Taken from anonymous surveys throughout the past two and a half years, "this data has, until now, been strictly confidential," says the Alcohol and Other Drug Harm Reduction Initiative, or AODHRI (pronounced Audrey), a branch of the Yale College Dean's Office.
"As the university moves into action, it’s becoming increasingly important to share it. Much of what we are learning flies in the face of common campus beliefs."
One such belief: that "high-risk drinking"—the kind implicated in alcohol poisoning, fistfights, and sexual assault—is a problem at party schools but not at academically rigorous institutions like Yale. In fact, Yale's rate of binge drinking, defined as four or more drinks in an evening for women and five or more for men, is significantly higher than the estimated 50 percent national average for college drinkers.

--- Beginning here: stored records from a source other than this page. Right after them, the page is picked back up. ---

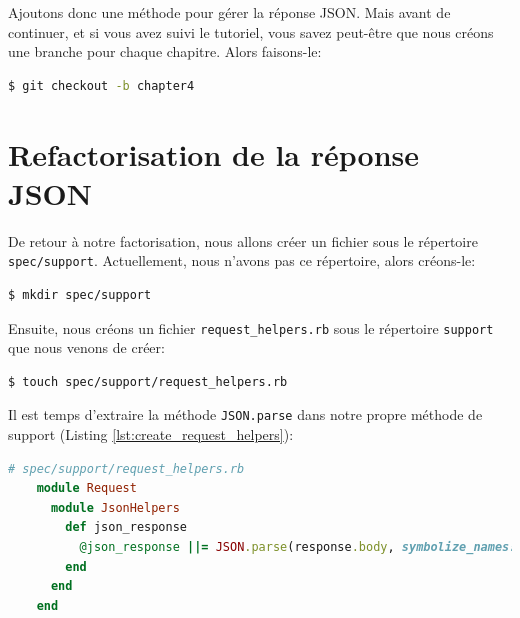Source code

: \documentclass[]{report}
\begin{document}
  Ajoutons donc une méthode pour gérer la réponse JSON. Mais avant de continuer, et si vous avez suivi le tutoriel, vous savez peut-être que nous créons une branche pour chaque chapitre. Alors faisons-le:

  \begin{scriptsize}
  \begin{lstlisting}[language=bash]
  $ git checkout -b chapter4
  \end{lstlisting}
  \end{scriptsize}

  \section{Refactorisation de la réponse JSON}\label{sec:refactoring_json_response}

    De retour à notre factorisation, nous allons créer un fichier sous le répertoire \verb|spec/support|. Actuellement, nous n'avons pas ce répertoire, alors créons-le:

    \begin{scriptsize}
    \begin{lstlisting}[language=bash]
    $ mkdir spec/support
    \end{lstlisting}
    \end{scriptsize}

    Ensuite, nous créons un fichier \verb|request_helpers.rb| sous le répertoire \verb|support| que nous venons de créer:

    \begin{scriptsize}
    \begin{lstlisting}[language=bash]
    $ touch spec/support/request_helpers.rb
    \end{lstlisting}
    \end{scriptsize}

    Il est temps d'extraire la méthode \verb|JSON.parse| dans notre propre méthode de support (Listing \ref{lst:create_request_helpers}):

    \begin{scriptsize}
    \begin{lstlisting}[language=ruby, caption={Extraction de la méthode JSON.parse}, label={lst:create_request_helpers}]
    # spec/support/request_helpers.rb
    module Request
      module JsonHelpers
        def json_response
          @json_response ||= JSON.parse(response.body, symbolize_names: true)
        end
      end
    end
    \end{lstlisting}
    \end{scriptsize}
\end{document}
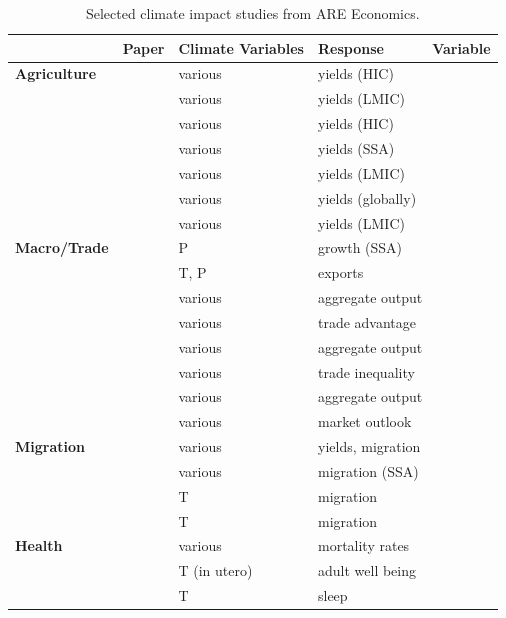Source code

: \documentclass[a4paper,12pt]{article}
\theoremstyle{plain}
\theoremstyle{definition}
\theoremstyle{definition}
\theoremstyle{definition}
\theoremstyle{definition}
\begin{document}
\begin{table}[t!]
    \singlespacing
    \centering
    \caption{Selected climate impact studies from ARE Economics.}
    \begin{tabular}{|p{2.8cm}|p{6cm}|p{2.2cm}|p{3.5cm}| }
    \hline
    & \raggedright\textbf{Paper} & \textbf{Climate Variables} & \textbf{Response\ \ \ \ \ \ Variable} \\
    \hline    
    \textbf{Agriculture} & \citet{Deschenes2007} & various & yields (HIC)\\
    \ \ & \citet{Mendelsohn2008} & various & yields (LMIC)\\
    \ \ & \citet{Schlenker2009} & various & yields (HIC)\\
    \ \ & \citet{Schlenker2010} & various & yields (SSA)\\
    \ \ & \citet{Welch2010} & various & yields (LMIC)\\
    \ \ & \citet{Lobell2011}& various & yields (globally)\\
    \ \ & \citet{Hertel2014} & various & yields (LMIC)\\
    \hline
    \textbf{Macro/Trade} & \citet{Barrios2010} & P & growth (SSA)\\
    \ \ & \citet{Jones2010} & T, P & exports\\
    \ \ & \citet{Burke2015}& various & aggregate output\\
    \ \ & \citet{Costinot2016} & various & trade advantage\\
    \ \ & \citet{Deryugina2017}& various & aggregate output\\
    \ \ & \citet{Dingel2019} & various & trade inequality\\
    \ \ & \citet{Burke2019}& various & aggregate output\\
    \ \ & \citet{Schlenker2019} & various & market outlook\\
    \hline
    \textbf{Migration} & \citet{Feng2010}& various & yields, migration\\
    \ \ & \citet{Marchiori2012}& various & migration (SSA)\\
    \ \ & \citet{Cattaneo2016}& T & migration\\
    \ \ & \citet{Missirian2017}& T & migration\\    
    \hline
    \textbf{Health} & \citet{Deschenes2014} & various & mortality rates\\
    \ \ & \citet{Isen2017} & T (in utero) & adult well being\\
    \ \ & \citet{Obradovich2017} & T & sleep\\

\end{tabular}
\end{table}
\end{document}
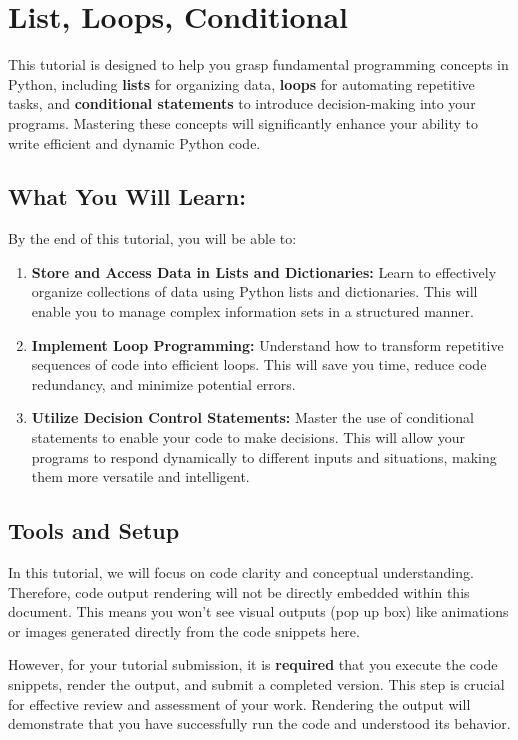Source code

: 
\section{List, Loops, Conditional}



This tutorial is designed to help you grasp fundamental programming concepts in Python, including \textbf{lists} for organizing data, \textbf{loops} for automating repetitive tasks, and \textbf{conditional statements} to introduce decision-making into your programs. Mastering these concepts will significantly enhance your ability to write efficient and dynamic Python code.

\subsection{What You Will Learn:}

By the end of this tutorial, you will be able to:

\begin{enumerate}
\item \textbf{Store and Access Data in Lists and Dictionaries:} Learn to effectively organize collections of data using Python lists and dictionaries. This will enable you to manage complex information sets in a structured manner.
\item \textbf{Implement Loop Programming:} Understand how to transform repetitive sequences of code into efficient loops. This will save you time, reduce code redundancy, and minimize potential errors.
\item \textbf{Utilize Decision Control Statements:} Master the use of conditional statements to enable your code to make decisions. This will allow your programs to respond dynamically to different inputs and situations, making them more versatile and intelligent.
\end{enumerate}

\subsection{Tools and Setup}

In this tutorial, we will focus on code clarity and conceptual understanding. Therefore, code output rendering will not be directly embedded within this document. This means you won't see visual outputs (pop up box) like animations or images generated directly from the code snippets here.

However, for your tutorial submission, it is \textbf{required} that you execute the code snippets, render the output, and submit a completed version. This step is crucial for effective review and assessment of your work. Rendering the output will demonstrate that you have successfully run the code and understood its behavior.




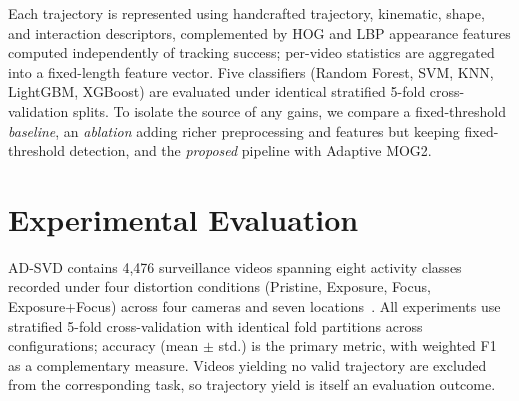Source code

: \documentclass[runningheads]{llncs}
\begin{document}
Each trajectory is represented using handcrafted trajectory, kinematic, shape, and interaction descriptors, complemented by HOG and LBP appearance features computed independently of tracking success; per-video statistics are aggregated into a fixed-length feature vector. Five classifiers (Random Forest, SVM, KNN, LightGBM, XGBoost) are evaluated under identical stratified 5-fold cross-validation splits. To isolate the source of any gains, we compare a fixed-threshold \emph{baseline}, an \emph{ablation} adding richer preprocessing and features but keeping fixed-threshold detection, and the \emph{proposed} pipeline with Adaptive MOG2.

\section{Experimental Evaluation}

AD-SVD contains 4,476 surveillance videos spanning eight activity classes recorded under four distortion conditions (Pristine, Exposure, Focus, Exposure+Focus) across four cameras and seven locations~\cite{9698081}. All experiments use stratified 5-fold cross-validation with identical fold partitions across configurations; accuracy (mean $\pm$ std.) is the primary metric, with weighted F1 as a complementary measure. Videos yielding no valid trajectory are excluded from the corresponding task, so trajectory yield is itself an evaluation outcome.
\begin{table}[htbp]
\centering
\caption{\textbf{Key results by configuration} (5-fold cross-validation, best classifier per configuration). Baseline: fixed-threshold MOG2. Ablation: fixed-threshold MOG2 with richer preprocessing/features. Proposed: Adaptive MOG2.}
\label{tab:key}
\end{table}
\end{document}
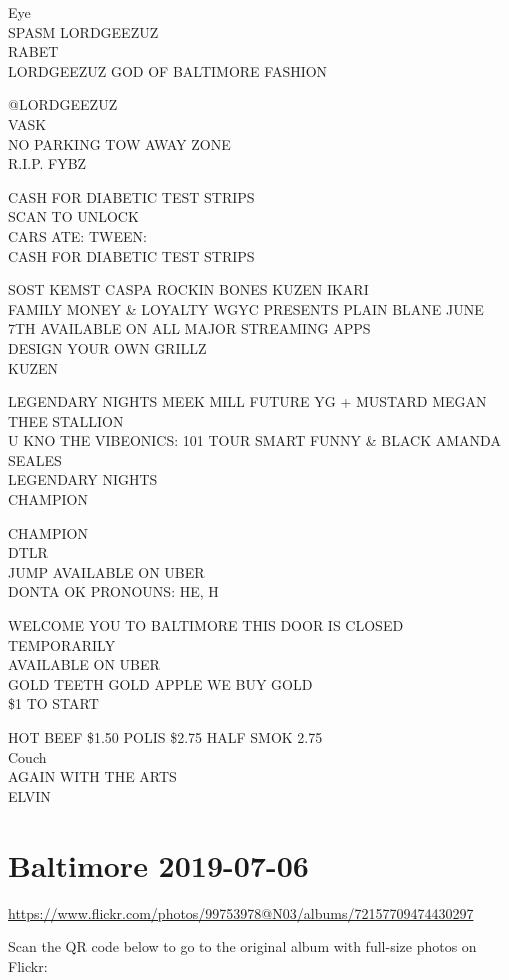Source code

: \documentclass[10pt,letterpaper]{article}
\begin{document}
Eye\\
SPASM LORDGEEZUZ\\
RABET\\
LORDGEEZUZ GOD OF BALTIMORE FASHION

@LORDGEEZUZ\\
VASK\\
NO PARKING TOW AWAY ZONE\\
R.I.P. FYBZ

CASH FOR DIABETIC TEST STRIPS\\
SCAN TO UNLOCK\\
CARS ATE: TWEEN:\\
CASH FOR DIABETIC TEST STRIPS

SOST KEMST CASPA ROCKIN BONES KUZEN IKARI\\
FAMILY MONEY \& LOYALTY WGYC PRESENTS PLAIN BLANE JUNE 7TH AVAILABLE ON ALL MAJOR STREAMING APPS\\
DESIGN YOUR OWN GRILLZ\\
KUZEN

LEGENDARY NIGHTS MEEK MILL FUTURE YG + MUSTARD MEGAN THEE STALLION\\
U KNO THE VIBEONICS: 101 TOUR SMART FUNNY \& BLACK AMANDA SEALES\\
LEGENDARY NIGHTS\\
CHAMPION

CHAMPION\\
DTLR\\
JUMP AVAILABLE ON UBER\\
DONTA OK PRONOUNS: HE, H

WELCOME YOU TO BALTIMORE THIS DOOR IS CLOSED TEMPORARILY\\
AVAILABLE ON UBER\\
GOLD TEETH GOLD APPLE WE BUY GOLD\\
\$1 TO START

HOT BEEF \$1.50 POLIS \$2.75 HALF SMOK 2.75\\
Couch\\
AGAIN WITH THE ARTS\\
ELVIN


\section*{Baltimore 2019-07-06}

\url{https://www.flickr.com/photos/99753978@N03/albums/72157709474430297}

Scan the QR code below to go to the original album with full-size photos on Flickr:
\end{document}
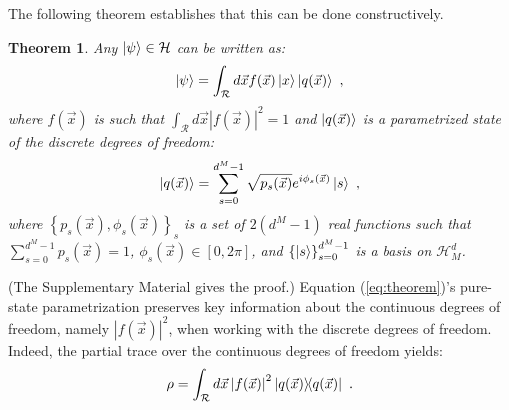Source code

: \documentclass[draft,nofootinbib,pre,twocolumn,showpacs,showkeys,preprintnumbers,floatfix]{revtex4-1}
\newtheorem{theorem}{Theorem}
\newcommand{\1}{\mathbbm{1}}
\begin{document}
The following theorem establishes that this can be done constructively.

\begin{theorem}
\label{MainTheo}
Any $\ket{\psi} \in \mathcal{H}$ can be written as:
\begin{align}
\ket{\psi} = \int_{\mathcal{R}}d\vec{x} f(\vec{x}) \ket{x}\ket{q(\vec{x})} \label{eq:theorem}
  ~,
\end{align}
where $f(\vec{x})$ is such that $\int_{\mathcal{R}}d\vec{x} |f(\vec{x})|^2 = 1$
and $\ket{q(\vec{x})}$ is a parametrized state of the discrete degrees of
freedom:
\begin{align*}
\ket{q(\vec{x})}
  = \sum_{s=0}^{d^M-1} \sqrt{p_s(\vec{x})} e^{i\phi_s(\vec{x})} \ket{s}
  ~,
\end{align*}
where $\left\{ p_s(\vec{x}),\phi_s(\vec{x})\right\}_s$ is a set of $2(d^M-1)$
real functions such that $\sum_{s=0}^{d^M-1} p_s(\vec{x}) = 1$,
$\phi_s(\vec{x}) \in [0,2\pi]$, and $\left\{\ket{s}\right\}_{s=0}^{d^M-1}$ is a
basis on $\mathcal{H}_M^d$.
\end{theorem}

(The Supplementary Material gives the proof.)
Equation (\ref{eq:theorem})'s pure-state parametrization preserves key information
about the continuous degrees of freedom, namely $|f(\vec{x})|^2$, when working
with the discrete degrees of freedom. Indeed, the partial trace over the
continuous degrees of freedom yields:
\begin{align*}
\rho = \int_{\mathcal{R}} d\vec{x}
  \left\vert f(\vec{x})\right\vert^2 \ket{q(\vec{x})}\!\!\bra{q(\vec{x})}
  ~.
\end{align*}
\end{document}
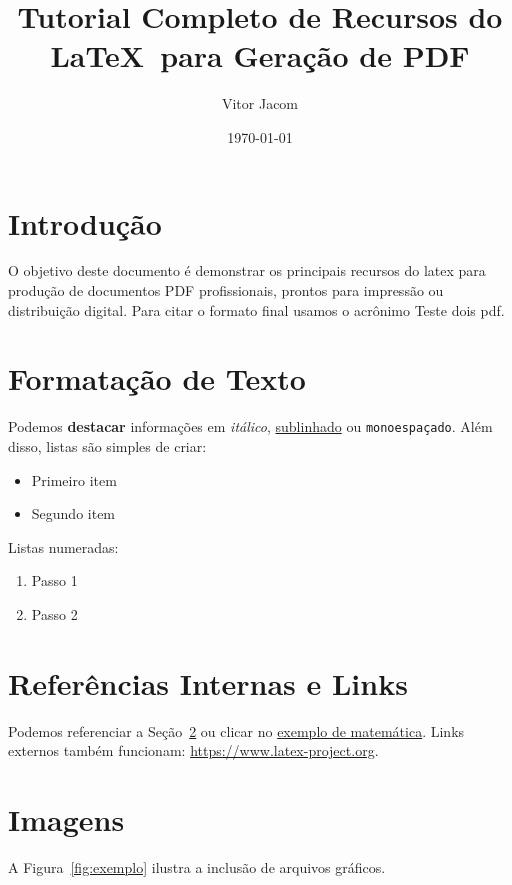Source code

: \documentclass[12pt]{article}
\title{Tutorial Completo de Recursos do \\ \LaTeX\ para Geração de PDF}
\author{Vitor Jacom}
\date{\today}
\begin{document}
\maketitle
\tableofcontents
\newpage

\section{Introdução}
O objetivo deste documento é demonstrar os principais recursos do \gls{latex} para produção de documentos PDF profissionais, prontos para impressão ou distribuição digital. Para citar o formato final usamos o acrônimo Teste dois \gls{pdf}.

\section{Formatação de Texto}\label{sec:texto}
Podemos \textbf{destacar} informações em \textit{itálico}, \underline{sublinhado} ou
\texttt{monoespaçado}. Além disso, listas são simples de criar:

\begin{itemize}[noitemsep]
  \item Primeiro item
  \item Segundo item
\end{itemize}

Listas numeradas:

\begin{enumerate}[label=\arabic*.]
  \item Passo 1
  \item Passo 2
\end{enumerate}

\section{Referências Internas e Links}
Podemos referenciar a Seção~\ref{sec:texto} ou clicar no
\hyperref[sec:matematica]{exemplo de matemática}. Links externos também funcionam: \url{https://www.latex-project.org}.

\section{Imagens}
A Figura~\ref{fig:exemplo} ilustra a inclusão de arquivos gráficos.
\end{document}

"These are alarming findings, and demand attention and action," AODRHI says.
In response, Yale College Dean Mary Miller ’81PhD recently announced five initiatives that will begin by this fall. They are:
- "unifying the university’s approach" through a “centralized implementation committee”;
- “clarifying and communicating policies and procedures,” especially about whether and how students will be punished when they’re drunk and need help;
- “enhancing training and education" by building on "a well-received web-based alcohol education program for freshmen and a bystander intervention program for sophomores";
- "supporting low- and no-alcohol events" for the 15 percent of Yalies who don't drink at all and the uncounted larger number who don't think fun depends on drunkenness; and
- "engaging the entire community."
That last point suggests that Yalies needn't worry about strict prohibition any time soon.
"Most of all," Miller writes, "students have advocated for a campus culture that prepares them to thrive in adult life, confident in their ability to make choices for themselves. This approach goes to the heart of the university’s educational mission."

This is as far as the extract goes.